- Extracted entries:
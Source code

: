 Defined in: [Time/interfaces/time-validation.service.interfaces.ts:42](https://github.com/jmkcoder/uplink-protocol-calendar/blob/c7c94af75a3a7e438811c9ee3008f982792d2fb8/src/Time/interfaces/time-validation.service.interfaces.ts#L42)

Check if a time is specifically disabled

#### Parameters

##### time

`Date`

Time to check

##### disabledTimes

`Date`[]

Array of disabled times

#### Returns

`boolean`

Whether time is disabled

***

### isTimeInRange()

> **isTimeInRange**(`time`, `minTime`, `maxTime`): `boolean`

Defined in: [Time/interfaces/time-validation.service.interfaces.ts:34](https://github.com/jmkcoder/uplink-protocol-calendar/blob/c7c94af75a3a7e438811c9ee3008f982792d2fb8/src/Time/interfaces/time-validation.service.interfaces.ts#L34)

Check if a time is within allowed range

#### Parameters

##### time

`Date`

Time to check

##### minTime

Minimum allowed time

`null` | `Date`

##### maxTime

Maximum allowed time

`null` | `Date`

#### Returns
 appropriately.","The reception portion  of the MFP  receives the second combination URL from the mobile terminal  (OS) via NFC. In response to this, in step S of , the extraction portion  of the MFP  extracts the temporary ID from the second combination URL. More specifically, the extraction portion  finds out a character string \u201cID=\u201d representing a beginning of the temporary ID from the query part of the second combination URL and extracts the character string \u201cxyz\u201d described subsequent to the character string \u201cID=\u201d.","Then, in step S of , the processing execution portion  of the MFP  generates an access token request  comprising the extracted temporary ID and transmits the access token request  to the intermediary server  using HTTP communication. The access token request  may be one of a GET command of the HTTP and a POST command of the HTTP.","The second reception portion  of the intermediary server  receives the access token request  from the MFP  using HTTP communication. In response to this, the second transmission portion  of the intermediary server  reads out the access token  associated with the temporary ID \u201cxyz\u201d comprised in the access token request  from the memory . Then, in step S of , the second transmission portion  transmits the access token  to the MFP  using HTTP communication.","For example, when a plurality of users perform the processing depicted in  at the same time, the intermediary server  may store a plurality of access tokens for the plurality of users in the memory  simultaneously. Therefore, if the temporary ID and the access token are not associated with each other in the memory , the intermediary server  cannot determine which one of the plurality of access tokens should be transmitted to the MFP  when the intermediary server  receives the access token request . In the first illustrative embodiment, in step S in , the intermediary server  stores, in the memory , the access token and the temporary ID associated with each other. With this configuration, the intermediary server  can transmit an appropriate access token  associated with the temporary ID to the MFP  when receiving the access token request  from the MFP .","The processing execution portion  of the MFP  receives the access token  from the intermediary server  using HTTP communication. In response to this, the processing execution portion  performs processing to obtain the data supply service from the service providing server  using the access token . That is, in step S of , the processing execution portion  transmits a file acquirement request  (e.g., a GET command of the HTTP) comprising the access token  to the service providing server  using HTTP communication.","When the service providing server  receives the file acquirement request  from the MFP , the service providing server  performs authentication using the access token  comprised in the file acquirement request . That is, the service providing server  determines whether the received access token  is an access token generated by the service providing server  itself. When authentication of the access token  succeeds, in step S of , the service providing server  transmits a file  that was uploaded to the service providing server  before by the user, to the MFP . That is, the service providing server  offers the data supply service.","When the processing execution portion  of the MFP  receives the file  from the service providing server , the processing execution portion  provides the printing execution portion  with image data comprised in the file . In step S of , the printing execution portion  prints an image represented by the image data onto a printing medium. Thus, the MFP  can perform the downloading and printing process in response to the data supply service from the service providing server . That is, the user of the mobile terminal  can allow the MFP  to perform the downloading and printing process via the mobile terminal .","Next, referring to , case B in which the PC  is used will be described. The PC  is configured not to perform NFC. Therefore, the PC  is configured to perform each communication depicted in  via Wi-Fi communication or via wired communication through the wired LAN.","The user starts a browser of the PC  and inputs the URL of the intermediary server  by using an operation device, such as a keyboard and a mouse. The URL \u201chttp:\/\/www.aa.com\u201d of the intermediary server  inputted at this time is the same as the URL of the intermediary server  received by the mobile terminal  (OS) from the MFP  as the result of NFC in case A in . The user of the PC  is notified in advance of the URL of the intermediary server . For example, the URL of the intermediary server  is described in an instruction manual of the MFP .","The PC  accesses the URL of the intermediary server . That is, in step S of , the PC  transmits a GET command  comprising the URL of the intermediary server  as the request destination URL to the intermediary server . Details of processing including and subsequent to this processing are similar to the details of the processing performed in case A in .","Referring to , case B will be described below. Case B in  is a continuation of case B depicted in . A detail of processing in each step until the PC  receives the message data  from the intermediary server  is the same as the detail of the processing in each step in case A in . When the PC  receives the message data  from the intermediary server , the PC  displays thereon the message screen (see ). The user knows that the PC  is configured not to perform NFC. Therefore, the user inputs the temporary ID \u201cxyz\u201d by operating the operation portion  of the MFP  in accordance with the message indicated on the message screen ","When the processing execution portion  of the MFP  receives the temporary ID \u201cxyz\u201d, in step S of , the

- The task:
Would you transcribe all of the data, keeping each line exact?

- Response area:
Source code

: Defined in: [Time/interfaces/time-validation.service.interfaces.ts:42](https://github.com/jmkcoder/uplink-protocol-calendar/blob/c7c94af75a3a7e438811c9ee3008f982792d2fb8/src/Time/interfaces/time-validation.service.interfaces.ts#L42)

Check if a time is specifically disabled

#### Parameters

##### time

`Date`

Time to check

##### disabledTimes

`Date`[]

Array of disabled times

#### Returns

`boolean`

Whether time is disabled

***

### isTimeInRange()

> **isTimeInRange**(`time`, `minTime`, `maxTime`): `boolean`

Defined in: [Time/interfaces/time-validation.service.interfaces.ts:34](https://github.com/jmkcoder/uplink-protocol-calendar/blob/c7c94af75a3a7e438811c9ee3008f982792d2fb8/src/Time/interfaces/time-validation.service.interfaces.ts#L34)

Check if a time is within allowed range

#### Parameters

##### time

`Date`

Time to check

##### minTime

Minimum allowed time

`null` | `Date`

##### maxTime

Maximum allowed time

`null` | `Date`

#### Returns
 appropriately.","The reception portion  of the MFP  receives the second combination URL from the mobile terminal  (OS) via NFC. In response to this, in step S of , the extraction portion  of the MFP  extracts the temporary ID from the second combination URL. More specifically, the extraction portion  finds out a character string \u201cID=\u201d representing a beginning of the temporary ID from the query part of the second combination URL and extracts the character string \u201cxyz\u201d described subsequent to the character string \u201cID=\u201d.","Then, in step S of , the processing execution portion  of the MFP  generates an access token request  comprising the extracted temporary ID and transmits the access token request  to the intermediary server  using HTTP communication. The access token request  may be one of a GET command of the HTTP and a POST command of the HTTP.","The second reception portion  of the intermediary server  receives the access token request  from the MFP  using HTTP communication. In response to this, the second transmission portion  of the intermediary server  reads out the access token  associated with the temporary ID \u201cxyz\u201d comprised in the access token request  from the memory . Then, in step S of , the second transmission portion  transmits the access token  to the MFP  using HTTP communication.","For example, when a plurality of users perform the processing depicted in  at the same time, the intermediary server  may store a plurality of access tokens for the plurality of users in the memory  simultaneously. Therefore, if the temporary ID and the access token are not associated with each other in the memory , the intermediary server  cannot determine which one of the plurality of access tokens should be transmitted to the MFP  when the intermediary server  receives the access token request . In the first illustrative embodiment, in step S in , the intermediary server  stores, in the memory , the access token and the temporary ID associated with each other. With this configuration, the intermediary server  can transmit an appropriate access token  associated with the temporary ID to the MFP  when receiving the access token request  from the MFP .","The processing execution portion  of the MFP  receives the access token  from the intermediary server  using HTTP communication. In response to this, the processing execution portion  performs processing to obtain the data supply service from the service providing server  using the access token . That is, in step S of , the processing execution portion  transmits a file acquirement request  (e.g., a GET command of the HTTP) comprising the access token  to the service providing server  using HTTP communication.","When the service providing server  receives the file acquirement request  from the MFP , the service providing server  performs authentication using the access token  comprised in the file acquirement request . That is, the service providing server  determines whether the received access token  is an access token generated by the service providing server  itself. When authentication of the access token  succeeds, in step S of , the service providing server  transmits a file  that was uploaded to the service providing server  before by the user, to the MFP . That is, the service providing server  offers the data supply service.","When the processing execution portion  of the MFP  receives the file  from the service providing server , the processing execution portion  provides the printing execution portion  with image data comprised in the file . In step S of , the printing execution portion  prints an image represented by the image data onto a printing medium. Thus, the MFP  can perform the downloading and printing process in response to the data supply service from the service providing server . That is, the user of the mobile terminal  can allow the MFP  to perform the downloading and printing process via the mobile terminal .","Next, referring to , case B in which the PC  is used will be described. The PC  is configured not to perform NFC. Therefore, the PC  is configured to perform each communication depicted in  via Wi-Fi communication or via wired communication through the wired LAN.","The user starts a browser of the PC  and inputs the URL of the intermediary server  by using an operation device, such as a keyboard and a mouse. The URL \u201chttp:\/\/www.aa.com\u201d of the intermediary server  inputted at this time is the same as the URL of the intermediary server  received by the mobile terminal  (OS) from the MFP  as the result of NFC in case A in . The user of the PC  is notified in advance of the URL of the intermediary server . For example, the URL of the intermediary server  is described in an instruction manual of the MFP .","The PC  accesses the URL of the intermediary server . That is, in step S of , the PC  transmits a GET command  comprising the URL of the intermediary server  as the request destination URL to the intermediary server . Details of processing including and subsequent to this processing are similar to the details of the processing performed in case A in .","Referring to , case B will be described below. Case B in  is a continuation of case B depicted in . A detail of processing in each step until the PC  receives the message data  from the intermediary server  is the same as the detail of the processing in each step in case A in . When the PC  receives the message data  from the intermediary server , the PC  displays thereon the message screen (see ). The user knows that the PC  is configured not to perform NFC. Therefore, the user inputs the temporary ID \u201cxyz\u201d by operating the operation portion  of the MFP  in accordance with the message indicated on the message screen ","When the processing execution portion  of the MFP  receives the temporary ID \u201cxyz\u201d, in step S of , the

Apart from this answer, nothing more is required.